Closed philipstarkey closed 3 years ago
As an example of the performance improvements, I compiled an old experiment from Monash. Compilation time improved from about 0.37s to 0.27s (27% decrease) as measured by time.time()
statements (excluding imports).
Obviously disabling hg info is a pain, so I recommend testing on top of #72. You should see similar performance increases (ignoring the first compilation that produces the VCS cache, see details in #72).
I did some timing tests with this PR on my machine and some of the results are below (Click the arrows to expand). Interestingly it looks like the time-critical sections of the code are different for us than for the Monash sequence, so this PR doesn't speed up the total compilation time much. That said, make_timeseries()
did speed up by ~15%, expand_timeseries()
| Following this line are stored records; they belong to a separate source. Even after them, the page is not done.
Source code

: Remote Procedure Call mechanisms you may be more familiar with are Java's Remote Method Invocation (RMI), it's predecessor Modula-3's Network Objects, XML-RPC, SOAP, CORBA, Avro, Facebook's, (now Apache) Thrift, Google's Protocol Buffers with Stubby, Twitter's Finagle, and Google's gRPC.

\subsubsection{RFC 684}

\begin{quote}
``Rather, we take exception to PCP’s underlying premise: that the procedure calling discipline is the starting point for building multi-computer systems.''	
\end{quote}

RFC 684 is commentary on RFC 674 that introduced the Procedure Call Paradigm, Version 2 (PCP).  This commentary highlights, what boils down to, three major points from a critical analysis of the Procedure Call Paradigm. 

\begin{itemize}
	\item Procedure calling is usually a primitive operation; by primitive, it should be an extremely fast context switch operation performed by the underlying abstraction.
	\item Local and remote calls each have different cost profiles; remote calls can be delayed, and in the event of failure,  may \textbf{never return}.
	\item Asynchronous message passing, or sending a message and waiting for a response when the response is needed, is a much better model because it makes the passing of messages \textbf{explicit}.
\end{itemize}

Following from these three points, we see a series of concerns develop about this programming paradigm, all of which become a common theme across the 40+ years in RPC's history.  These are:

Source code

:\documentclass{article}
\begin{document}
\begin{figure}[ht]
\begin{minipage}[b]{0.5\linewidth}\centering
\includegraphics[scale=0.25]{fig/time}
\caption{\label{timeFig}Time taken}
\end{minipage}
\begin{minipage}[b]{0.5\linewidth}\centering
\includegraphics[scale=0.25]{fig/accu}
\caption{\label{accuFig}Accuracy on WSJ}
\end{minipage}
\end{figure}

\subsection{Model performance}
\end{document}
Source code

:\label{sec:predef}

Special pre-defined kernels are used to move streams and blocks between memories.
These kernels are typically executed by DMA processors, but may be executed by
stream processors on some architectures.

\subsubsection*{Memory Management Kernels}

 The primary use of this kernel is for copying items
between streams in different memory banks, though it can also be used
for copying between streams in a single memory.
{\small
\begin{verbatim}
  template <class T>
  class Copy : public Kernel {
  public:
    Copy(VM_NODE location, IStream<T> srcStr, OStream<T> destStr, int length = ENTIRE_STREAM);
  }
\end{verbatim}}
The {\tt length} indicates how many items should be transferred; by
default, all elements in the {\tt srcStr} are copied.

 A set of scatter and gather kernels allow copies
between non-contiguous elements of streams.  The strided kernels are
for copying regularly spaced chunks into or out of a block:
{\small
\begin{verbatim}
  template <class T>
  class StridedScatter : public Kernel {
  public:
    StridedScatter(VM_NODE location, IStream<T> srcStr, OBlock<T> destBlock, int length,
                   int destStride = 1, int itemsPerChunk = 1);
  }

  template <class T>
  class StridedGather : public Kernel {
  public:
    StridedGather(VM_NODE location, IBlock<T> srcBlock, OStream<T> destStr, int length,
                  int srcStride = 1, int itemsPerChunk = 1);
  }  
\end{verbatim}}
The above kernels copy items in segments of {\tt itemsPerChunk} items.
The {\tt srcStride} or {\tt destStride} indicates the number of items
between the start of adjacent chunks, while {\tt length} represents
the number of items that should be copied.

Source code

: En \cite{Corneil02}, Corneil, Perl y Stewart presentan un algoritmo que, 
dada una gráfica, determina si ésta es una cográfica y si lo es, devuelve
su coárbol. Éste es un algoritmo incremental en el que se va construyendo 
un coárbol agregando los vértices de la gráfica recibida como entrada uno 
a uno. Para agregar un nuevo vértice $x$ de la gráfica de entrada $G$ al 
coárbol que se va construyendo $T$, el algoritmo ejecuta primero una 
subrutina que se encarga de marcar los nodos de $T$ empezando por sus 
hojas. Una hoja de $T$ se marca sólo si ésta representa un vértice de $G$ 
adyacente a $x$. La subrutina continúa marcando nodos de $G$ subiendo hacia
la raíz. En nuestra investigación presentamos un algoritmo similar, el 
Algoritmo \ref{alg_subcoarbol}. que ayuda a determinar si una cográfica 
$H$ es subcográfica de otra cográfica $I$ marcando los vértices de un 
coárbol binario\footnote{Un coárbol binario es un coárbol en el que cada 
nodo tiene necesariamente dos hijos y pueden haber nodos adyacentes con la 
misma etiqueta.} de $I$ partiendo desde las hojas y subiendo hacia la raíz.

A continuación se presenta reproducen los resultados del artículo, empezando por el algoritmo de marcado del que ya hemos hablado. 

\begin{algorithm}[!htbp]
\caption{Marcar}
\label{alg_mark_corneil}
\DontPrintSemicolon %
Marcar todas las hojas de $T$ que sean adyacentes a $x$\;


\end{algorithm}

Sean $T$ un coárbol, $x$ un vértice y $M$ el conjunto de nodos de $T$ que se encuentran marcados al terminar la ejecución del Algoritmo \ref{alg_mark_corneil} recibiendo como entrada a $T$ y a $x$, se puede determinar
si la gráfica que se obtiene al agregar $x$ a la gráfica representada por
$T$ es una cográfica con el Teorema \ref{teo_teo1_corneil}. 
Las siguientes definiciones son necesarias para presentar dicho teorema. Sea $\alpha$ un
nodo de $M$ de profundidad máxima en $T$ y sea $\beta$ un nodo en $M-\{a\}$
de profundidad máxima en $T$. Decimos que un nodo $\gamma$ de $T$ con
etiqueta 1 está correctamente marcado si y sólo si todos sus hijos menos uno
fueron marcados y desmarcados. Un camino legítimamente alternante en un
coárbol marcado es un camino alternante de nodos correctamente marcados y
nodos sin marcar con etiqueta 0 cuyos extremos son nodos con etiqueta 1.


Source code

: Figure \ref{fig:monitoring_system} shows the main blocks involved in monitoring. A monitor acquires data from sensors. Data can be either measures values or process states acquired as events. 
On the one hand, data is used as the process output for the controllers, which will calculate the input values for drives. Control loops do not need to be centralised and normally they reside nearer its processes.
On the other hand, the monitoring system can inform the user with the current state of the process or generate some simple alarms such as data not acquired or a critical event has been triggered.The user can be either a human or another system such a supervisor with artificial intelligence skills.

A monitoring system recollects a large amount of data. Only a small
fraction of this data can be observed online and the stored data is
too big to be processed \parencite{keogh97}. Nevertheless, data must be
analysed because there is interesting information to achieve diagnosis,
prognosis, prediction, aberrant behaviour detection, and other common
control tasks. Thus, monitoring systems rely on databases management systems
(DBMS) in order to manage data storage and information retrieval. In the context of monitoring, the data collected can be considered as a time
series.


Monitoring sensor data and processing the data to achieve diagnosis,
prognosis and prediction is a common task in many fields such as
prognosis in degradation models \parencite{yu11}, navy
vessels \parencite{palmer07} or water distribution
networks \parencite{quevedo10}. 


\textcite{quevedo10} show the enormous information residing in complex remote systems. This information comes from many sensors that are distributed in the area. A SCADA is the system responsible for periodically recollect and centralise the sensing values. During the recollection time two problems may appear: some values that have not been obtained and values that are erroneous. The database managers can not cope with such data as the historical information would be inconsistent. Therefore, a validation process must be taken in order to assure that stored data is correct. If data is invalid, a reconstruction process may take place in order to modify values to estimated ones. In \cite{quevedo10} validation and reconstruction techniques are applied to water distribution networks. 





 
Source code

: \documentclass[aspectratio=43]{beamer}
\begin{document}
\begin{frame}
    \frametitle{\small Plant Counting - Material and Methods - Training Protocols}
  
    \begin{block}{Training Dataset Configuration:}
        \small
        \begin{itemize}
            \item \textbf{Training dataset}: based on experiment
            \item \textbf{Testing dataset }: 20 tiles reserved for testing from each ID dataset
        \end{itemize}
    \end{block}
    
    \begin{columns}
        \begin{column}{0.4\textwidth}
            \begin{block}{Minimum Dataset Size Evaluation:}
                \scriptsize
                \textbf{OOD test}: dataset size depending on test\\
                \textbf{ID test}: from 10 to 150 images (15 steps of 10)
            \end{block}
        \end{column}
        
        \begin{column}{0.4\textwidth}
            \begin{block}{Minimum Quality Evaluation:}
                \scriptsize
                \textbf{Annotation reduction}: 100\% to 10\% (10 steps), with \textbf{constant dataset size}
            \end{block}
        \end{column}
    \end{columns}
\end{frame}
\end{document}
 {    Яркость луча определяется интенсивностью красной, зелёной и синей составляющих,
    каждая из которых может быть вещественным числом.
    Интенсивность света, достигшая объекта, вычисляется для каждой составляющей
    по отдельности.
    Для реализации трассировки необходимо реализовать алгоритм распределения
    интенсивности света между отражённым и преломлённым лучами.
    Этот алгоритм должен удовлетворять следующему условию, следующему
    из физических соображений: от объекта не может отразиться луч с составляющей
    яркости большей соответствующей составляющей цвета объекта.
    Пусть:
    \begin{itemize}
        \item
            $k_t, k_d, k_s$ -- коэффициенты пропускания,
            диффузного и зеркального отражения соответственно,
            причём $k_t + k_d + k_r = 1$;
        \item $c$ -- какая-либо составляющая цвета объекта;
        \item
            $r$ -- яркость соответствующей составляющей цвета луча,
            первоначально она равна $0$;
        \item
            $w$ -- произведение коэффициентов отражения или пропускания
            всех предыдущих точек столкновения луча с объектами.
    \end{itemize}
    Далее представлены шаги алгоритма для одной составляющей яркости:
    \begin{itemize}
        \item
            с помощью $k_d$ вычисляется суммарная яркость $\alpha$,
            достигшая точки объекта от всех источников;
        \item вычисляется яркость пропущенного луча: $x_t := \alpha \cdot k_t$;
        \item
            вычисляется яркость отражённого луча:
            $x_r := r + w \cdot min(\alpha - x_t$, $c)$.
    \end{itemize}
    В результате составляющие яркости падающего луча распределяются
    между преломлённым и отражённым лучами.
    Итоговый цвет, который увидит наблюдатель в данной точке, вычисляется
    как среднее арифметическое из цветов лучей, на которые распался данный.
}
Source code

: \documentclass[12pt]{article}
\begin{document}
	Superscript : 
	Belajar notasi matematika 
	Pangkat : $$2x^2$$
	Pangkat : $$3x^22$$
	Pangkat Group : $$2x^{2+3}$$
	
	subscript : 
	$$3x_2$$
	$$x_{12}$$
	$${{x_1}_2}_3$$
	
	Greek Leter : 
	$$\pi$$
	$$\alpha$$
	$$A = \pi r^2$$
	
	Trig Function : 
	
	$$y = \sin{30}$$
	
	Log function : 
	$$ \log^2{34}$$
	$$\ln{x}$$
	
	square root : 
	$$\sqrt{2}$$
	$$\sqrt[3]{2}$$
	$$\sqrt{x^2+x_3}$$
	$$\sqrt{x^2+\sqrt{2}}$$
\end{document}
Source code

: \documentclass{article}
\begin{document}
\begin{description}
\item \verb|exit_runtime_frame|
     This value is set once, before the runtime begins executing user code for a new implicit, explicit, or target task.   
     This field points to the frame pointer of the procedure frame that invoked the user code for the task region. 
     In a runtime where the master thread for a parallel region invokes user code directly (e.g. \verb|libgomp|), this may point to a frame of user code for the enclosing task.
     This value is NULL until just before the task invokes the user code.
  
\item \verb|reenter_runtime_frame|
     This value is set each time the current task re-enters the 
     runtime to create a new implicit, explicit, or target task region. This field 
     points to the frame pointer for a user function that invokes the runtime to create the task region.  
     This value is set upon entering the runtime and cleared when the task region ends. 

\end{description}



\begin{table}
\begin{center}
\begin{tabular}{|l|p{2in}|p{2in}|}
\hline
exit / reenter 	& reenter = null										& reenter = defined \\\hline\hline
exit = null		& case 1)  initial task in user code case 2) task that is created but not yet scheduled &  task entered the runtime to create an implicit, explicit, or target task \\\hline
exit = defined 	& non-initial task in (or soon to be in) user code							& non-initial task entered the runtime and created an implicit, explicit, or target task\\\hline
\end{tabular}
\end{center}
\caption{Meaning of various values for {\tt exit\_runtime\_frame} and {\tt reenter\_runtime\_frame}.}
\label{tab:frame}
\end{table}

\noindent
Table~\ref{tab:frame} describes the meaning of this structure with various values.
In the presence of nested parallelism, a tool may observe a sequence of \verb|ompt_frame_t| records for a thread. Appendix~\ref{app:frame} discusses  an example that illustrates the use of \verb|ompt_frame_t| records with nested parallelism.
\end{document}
sped up by ~40%, and generate_clock()
sped up by ~25%. Since it seems that these speedups can make a noticeable difference for other users, I think it would be worth merging this PR. I haven't had a chance to look at the edits in detail yet though so I'll do that before merging.
For reference, I did all of these tests using PR #72 as suggested above. The results were measured with time.perf_counter()
and printed to console. The functions collect_change_times()
, generate_clock()
, and generate_code()
were each called only once. The functions make_timeseries()
and expand_timeseries()
are each called in their own for
loops, and the total duration of each of those for
loops was printed. Note that some of these functions are called by other functions, so the durations of some are included in the durations of others. The total compilation time was printed from runmanager.batch_compiler.BatchProcessor.compile()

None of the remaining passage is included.